#### The problem:
When you reach the line with "### What is Polyconomy's purpose?" in the data below, begin printing lines exactly, and stop once the line with "- ...providing the interface" has been printed.
(Beginning of Data for the task)
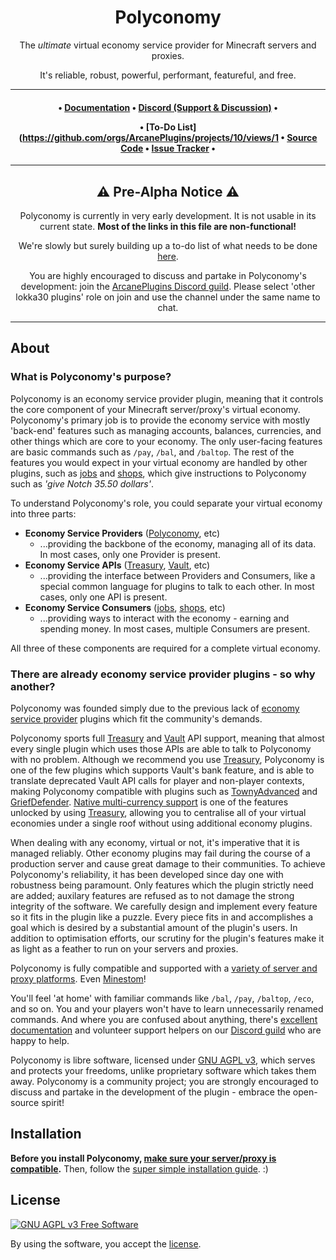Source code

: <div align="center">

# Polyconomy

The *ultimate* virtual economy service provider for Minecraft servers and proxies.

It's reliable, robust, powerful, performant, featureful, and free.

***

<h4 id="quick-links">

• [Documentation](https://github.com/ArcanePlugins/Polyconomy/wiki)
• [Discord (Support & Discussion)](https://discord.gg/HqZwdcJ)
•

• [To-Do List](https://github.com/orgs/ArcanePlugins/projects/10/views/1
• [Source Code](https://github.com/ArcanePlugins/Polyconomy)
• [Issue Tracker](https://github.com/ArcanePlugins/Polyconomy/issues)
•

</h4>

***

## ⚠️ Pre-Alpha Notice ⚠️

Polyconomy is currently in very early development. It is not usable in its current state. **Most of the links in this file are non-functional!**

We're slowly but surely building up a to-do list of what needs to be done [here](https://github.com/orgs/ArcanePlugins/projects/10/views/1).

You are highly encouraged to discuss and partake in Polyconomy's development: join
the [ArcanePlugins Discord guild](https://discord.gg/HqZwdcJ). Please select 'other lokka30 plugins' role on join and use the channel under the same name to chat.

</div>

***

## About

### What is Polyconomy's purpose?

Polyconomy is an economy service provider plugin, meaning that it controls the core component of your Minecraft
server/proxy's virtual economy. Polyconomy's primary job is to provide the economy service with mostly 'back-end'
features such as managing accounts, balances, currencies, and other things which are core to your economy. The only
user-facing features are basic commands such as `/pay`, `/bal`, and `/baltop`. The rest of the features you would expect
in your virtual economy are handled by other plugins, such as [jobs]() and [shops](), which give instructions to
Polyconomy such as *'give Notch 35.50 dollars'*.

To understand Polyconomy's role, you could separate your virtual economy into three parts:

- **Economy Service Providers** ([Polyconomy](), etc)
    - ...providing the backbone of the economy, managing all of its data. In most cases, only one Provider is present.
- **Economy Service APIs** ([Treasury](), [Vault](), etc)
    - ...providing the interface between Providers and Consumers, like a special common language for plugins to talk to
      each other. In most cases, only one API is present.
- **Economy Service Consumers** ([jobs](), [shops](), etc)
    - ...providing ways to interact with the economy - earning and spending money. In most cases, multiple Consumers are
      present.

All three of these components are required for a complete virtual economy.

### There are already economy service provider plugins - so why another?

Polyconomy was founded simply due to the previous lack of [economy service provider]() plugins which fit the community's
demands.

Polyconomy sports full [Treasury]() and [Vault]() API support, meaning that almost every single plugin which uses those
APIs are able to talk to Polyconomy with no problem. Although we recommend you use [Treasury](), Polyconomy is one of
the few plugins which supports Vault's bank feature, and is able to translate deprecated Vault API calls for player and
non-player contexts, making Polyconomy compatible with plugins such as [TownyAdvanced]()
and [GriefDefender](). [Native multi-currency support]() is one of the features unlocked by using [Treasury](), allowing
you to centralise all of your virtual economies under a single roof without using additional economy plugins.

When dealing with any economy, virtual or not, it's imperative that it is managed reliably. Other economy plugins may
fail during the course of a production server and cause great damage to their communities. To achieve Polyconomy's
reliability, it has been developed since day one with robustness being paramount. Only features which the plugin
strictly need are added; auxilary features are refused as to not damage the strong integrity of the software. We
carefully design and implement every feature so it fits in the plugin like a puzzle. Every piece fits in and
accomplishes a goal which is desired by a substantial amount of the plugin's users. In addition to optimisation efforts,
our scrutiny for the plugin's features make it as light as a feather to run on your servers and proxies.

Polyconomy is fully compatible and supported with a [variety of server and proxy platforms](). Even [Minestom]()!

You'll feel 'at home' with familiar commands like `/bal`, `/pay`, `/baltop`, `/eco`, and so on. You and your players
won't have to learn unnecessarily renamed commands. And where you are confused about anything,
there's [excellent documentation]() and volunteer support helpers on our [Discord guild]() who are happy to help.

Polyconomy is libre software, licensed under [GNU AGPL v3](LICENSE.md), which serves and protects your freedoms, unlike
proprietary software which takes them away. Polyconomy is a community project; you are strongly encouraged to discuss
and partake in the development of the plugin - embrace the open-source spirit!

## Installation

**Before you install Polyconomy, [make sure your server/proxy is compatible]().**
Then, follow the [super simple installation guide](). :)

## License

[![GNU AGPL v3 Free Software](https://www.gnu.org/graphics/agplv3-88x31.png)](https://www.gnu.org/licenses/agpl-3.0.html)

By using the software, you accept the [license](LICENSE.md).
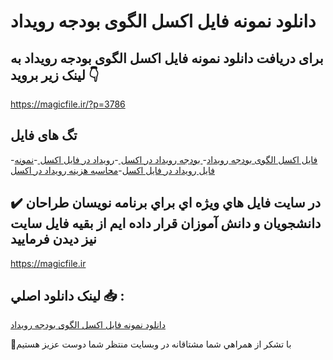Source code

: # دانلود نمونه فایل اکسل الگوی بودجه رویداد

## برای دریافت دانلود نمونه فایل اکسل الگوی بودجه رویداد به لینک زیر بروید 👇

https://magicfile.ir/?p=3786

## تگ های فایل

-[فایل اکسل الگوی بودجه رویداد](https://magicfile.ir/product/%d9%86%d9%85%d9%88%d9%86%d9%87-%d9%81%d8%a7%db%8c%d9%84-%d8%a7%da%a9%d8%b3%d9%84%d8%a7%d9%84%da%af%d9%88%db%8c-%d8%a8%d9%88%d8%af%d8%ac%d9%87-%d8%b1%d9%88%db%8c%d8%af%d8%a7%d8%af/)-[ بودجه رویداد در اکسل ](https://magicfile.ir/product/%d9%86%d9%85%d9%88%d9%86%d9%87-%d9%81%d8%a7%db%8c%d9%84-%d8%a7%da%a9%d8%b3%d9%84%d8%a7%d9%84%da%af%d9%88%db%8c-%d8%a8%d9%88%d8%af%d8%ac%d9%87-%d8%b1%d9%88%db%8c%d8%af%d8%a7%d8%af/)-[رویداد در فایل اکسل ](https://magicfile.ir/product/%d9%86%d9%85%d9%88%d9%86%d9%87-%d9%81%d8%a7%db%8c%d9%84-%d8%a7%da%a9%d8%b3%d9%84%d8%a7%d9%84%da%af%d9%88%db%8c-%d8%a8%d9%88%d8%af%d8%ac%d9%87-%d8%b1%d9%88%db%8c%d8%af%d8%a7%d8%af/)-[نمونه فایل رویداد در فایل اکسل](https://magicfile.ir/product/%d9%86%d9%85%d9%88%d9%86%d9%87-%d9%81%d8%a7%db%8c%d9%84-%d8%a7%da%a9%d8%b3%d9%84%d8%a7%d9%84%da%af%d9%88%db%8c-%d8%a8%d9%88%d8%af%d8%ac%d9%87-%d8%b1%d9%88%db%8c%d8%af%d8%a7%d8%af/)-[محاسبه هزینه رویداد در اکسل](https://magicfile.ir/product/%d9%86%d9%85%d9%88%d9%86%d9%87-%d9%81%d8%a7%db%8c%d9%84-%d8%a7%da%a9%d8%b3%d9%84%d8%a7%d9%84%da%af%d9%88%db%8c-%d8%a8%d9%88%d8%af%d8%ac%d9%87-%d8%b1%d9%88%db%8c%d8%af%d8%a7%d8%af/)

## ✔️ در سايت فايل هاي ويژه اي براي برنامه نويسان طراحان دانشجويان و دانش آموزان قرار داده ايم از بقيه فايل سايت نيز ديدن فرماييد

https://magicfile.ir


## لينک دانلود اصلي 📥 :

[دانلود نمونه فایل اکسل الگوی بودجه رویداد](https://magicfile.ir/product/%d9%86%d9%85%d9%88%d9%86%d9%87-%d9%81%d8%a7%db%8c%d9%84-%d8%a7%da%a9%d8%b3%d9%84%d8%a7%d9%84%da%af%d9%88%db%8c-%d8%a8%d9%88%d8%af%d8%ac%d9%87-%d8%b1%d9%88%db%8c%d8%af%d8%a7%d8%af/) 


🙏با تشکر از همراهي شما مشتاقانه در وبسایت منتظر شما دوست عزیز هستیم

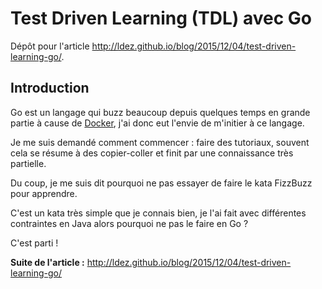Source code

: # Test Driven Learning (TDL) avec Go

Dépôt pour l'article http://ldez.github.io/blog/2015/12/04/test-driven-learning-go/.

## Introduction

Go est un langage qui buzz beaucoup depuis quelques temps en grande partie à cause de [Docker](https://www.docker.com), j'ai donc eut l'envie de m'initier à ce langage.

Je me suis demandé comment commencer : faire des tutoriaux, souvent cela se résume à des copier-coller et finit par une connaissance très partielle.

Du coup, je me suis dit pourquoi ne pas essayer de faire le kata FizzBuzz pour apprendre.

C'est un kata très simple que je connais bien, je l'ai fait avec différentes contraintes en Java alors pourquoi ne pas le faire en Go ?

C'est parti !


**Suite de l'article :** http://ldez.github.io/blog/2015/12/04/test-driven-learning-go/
(End of Data for the task)
(Beginning of Data for the task)
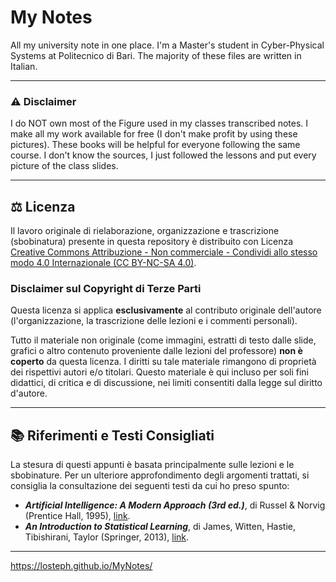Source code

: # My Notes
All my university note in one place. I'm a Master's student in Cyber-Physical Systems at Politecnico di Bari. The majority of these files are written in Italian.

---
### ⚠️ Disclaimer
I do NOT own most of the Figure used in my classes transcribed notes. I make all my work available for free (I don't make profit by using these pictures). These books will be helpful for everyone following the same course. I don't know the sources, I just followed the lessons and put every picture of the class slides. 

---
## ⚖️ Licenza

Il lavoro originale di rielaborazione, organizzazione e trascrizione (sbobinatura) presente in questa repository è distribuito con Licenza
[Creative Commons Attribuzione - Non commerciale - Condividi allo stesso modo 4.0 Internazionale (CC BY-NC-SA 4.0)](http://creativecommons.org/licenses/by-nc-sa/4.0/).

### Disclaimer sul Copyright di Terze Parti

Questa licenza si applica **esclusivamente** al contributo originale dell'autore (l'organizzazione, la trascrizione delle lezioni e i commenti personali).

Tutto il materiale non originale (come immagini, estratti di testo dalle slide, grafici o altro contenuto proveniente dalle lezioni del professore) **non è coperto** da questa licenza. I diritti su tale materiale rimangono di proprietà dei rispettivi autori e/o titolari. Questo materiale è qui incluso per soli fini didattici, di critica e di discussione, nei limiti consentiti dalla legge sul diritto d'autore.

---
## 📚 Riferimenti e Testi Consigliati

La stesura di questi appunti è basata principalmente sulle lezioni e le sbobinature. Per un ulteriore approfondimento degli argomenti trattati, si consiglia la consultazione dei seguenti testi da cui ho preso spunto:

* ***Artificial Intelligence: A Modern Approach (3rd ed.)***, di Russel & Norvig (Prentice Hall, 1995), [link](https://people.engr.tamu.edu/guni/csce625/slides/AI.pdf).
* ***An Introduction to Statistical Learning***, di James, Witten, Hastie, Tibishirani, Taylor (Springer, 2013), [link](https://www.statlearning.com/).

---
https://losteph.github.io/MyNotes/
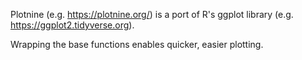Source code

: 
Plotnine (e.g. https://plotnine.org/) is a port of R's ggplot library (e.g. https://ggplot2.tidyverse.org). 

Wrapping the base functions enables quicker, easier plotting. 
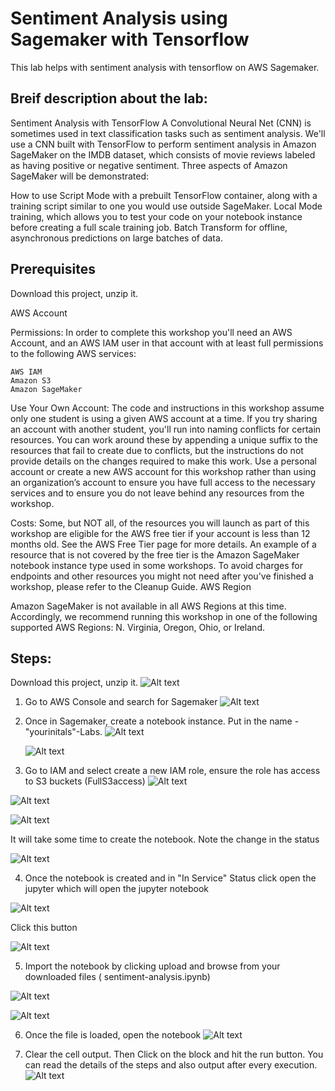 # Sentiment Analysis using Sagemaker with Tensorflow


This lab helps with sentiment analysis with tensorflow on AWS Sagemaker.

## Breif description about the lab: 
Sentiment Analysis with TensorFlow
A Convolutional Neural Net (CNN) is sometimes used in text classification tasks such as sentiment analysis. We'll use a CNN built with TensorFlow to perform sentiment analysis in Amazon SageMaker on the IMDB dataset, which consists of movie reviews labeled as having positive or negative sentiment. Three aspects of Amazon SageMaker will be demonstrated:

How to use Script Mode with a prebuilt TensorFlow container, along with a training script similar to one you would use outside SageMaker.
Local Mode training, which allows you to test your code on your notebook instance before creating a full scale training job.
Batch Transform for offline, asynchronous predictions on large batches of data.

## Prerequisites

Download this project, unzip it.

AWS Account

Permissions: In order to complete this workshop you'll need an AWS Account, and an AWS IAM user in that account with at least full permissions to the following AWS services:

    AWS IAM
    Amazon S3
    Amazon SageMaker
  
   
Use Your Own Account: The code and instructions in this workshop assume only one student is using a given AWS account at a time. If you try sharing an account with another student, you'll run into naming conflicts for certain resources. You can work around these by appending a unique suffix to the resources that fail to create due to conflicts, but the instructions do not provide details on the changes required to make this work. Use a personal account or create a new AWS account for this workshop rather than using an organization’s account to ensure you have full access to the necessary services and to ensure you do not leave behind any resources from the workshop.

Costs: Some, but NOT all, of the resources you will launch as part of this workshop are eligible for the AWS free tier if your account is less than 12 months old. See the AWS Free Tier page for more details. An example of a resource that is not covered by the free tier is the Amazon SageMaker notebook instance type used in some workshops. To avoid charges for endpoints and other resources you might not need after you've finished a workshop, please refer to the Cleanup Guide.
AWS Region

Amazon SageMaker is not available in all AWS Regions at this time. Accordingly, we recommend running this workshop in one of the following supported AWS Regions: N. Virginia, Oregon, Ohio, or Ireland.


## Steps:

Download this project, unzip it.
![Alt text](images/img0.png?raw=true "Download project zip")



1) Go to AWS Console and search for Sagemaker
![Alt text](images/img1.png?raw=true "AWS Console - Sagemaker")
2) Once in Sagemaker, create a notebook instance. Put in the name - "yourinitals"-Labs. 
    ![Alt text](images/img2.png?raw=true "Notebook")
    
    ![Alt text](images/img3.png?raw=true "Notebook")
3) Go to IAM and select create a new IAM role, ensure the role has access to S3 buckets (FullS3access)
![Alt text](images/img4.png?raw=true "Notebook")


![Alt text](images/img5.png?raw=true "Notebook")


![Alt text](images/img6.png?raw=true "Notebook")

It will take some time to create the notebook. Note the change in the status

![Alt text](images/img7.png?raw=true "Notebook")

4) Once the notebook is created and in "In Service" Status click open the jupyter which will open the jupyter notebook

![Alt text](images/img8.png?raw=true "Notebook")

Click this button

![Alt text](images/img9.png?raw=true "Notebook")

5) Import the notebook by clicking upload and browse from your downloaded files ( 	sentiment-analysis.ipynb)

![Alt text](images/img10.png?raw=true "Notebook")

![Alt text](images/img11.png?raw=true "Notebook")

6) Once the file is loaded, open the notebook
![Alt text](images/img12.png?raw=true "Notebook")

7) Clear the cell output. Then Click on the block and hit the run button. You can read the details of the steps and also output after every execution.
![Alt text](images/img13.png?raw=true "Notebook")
(End of Data for the task)
(Beginning of Data for the task)
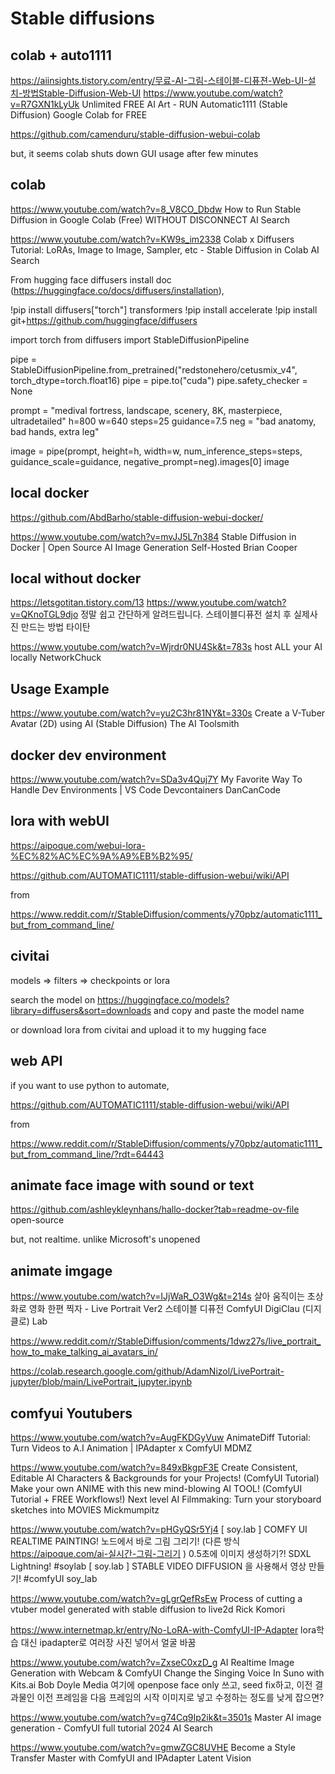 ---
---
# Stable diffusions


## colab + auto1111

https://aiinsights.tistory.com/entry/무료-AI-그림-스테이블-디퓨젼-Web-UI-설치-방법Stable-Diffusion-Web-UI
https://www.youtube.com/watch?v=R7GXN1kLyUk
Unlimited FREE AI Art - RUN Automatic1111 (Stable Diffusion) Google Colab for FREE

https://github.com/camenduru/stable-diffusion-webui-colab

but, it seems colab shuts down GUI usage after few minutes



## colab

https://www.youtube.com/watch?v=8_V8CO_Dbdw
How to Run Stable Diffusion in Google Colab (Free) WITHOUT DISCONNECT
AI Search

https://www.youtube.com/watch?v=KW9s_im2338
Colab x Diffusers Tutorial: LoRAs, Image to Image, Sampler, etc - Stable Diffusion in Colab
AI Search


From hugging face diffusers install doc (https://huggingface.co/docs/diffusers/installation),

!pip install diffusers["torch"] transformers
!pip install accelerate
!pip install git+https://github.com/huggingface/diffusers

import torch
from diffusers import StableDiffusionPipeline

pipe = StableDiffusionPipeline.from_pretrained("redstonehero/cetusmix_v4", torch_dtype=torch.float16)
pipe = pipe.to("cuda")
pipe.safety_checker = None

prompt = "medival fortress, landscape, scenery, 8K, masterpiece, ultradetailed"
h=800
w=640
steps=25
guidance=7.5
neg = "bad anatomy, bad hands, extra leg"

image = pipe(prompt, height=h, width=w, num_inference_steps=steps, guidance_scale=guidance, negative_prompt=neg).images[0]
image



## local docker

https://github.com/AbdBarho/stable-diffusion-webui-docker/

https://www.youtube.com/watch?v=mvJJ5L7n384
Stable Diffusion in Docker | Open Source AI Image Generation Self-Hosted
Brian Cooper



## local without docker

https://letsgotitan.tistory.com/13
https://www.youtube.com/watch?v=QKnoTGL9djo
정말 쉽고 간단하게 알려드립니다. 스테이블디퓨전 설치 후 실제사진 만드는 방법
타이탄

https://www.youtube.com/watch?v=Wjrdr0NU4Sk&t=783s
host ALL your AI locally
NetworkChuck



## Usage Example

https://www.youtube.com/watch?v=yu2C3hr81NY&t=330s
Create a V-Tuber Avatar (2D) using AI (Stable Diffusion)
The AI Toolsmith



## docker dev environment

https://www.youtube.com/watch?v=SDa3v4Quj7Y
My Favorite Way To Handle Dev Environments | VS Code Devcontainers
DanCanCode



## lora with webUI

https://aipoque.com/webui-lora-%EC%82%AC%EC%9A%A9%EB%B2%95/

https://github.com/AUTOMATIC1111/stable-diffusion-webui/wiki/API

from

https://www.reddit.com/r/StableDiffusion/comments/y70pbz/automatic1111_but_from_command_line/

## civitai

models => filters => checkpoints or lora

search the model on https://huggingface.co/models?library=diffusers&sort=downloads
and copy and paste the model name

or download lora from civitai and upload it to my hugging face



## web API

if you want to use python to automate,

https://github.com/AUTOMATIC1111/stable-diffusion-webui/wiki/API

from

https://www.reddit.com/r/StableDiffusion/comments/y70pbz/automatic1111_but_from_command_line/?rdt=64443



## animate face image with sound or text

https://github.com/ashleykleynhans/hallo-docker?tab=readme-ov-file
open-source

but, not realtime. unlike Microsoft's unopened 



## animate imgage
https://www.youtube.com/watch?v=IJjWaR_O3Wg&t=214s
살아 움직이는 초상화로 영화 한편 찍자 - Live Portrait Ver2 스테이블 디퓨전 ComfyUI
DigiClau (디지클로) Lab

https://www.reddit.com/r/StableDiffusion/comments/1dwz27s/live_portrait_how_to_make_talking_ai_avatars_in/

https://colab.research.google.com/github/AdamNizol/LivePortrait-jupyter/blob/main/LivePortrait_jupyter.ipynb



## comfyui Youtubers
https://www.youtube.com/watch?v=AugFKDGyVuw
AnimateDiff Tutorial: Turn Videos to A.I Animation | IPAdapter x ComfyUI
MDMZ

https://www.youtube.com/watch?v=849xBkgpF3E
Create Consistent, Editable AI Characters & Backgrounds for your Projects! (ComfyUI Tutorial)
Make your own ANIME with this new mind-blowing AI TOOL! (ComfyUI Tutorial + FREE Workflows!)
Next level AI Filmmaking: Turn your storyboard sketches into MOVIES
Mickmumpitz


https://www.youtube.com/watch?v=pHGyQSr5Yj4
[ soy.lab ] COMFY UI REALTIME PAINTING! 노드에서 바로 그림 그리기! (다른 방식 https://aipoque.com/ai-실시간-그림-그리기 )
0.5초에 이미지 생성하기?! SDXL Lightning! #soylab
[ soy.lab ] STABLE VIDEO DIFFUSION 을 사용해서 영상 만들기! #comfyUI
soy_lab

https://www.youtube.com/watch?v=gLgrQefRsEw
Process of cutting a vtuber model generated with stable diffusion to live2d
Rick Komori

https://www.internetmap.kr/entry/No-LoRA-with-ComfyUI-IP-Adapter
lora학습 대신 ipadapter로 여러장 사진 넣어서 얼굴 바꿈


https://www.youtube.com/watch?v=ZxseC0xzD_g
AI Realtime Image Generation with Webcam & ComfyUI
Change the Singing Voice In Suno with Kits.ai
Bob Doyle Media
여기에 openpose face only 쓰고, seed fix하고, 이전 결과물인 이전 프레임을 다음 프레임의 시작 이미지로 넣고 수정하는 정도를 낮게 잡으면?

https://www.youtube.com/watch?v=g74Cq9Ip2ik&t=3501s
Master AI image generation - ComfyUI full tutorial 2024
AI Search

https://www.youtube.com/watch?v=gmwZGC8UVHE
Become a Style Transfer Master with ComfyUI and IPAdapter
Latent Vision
(End of Data for the task)
#### Solution for this exercise:
### What is Polyconomy's purpose?

Polyconomy is an economy service provider plugin, meaning that it controls the core component of your Minecraft
server/proxy's virtual economy. Polyconomy's primary job is to provide the economy service with mostly 'back-end'
features such as managing accounts, balances, currencies, and other things which are core to your economy. The only
user-facing features are basic commands such as `/pay`, `/bal`, and `/baltop`. The rest of the features you would expect
in your virtual economy are handled by other plugins, such as [jobs]() and [shops](), which give instructions to
Polyconomy such as *'give Notch 35.50 dollars'*.

To understand Polyconomy's role, you could separate your virtual economy into three parts:

- **Economy Service Providers** ([Polyconomy](), etc)
    - ...providing the backbone of the economy, managing all of its data. In most cases, only one Provider is present.
- **Economy Service APIs** ([Treasury](), [Vault](), etc)
    - ...providing the interface between Providers and Consumers, like a special common language for plugins to talk to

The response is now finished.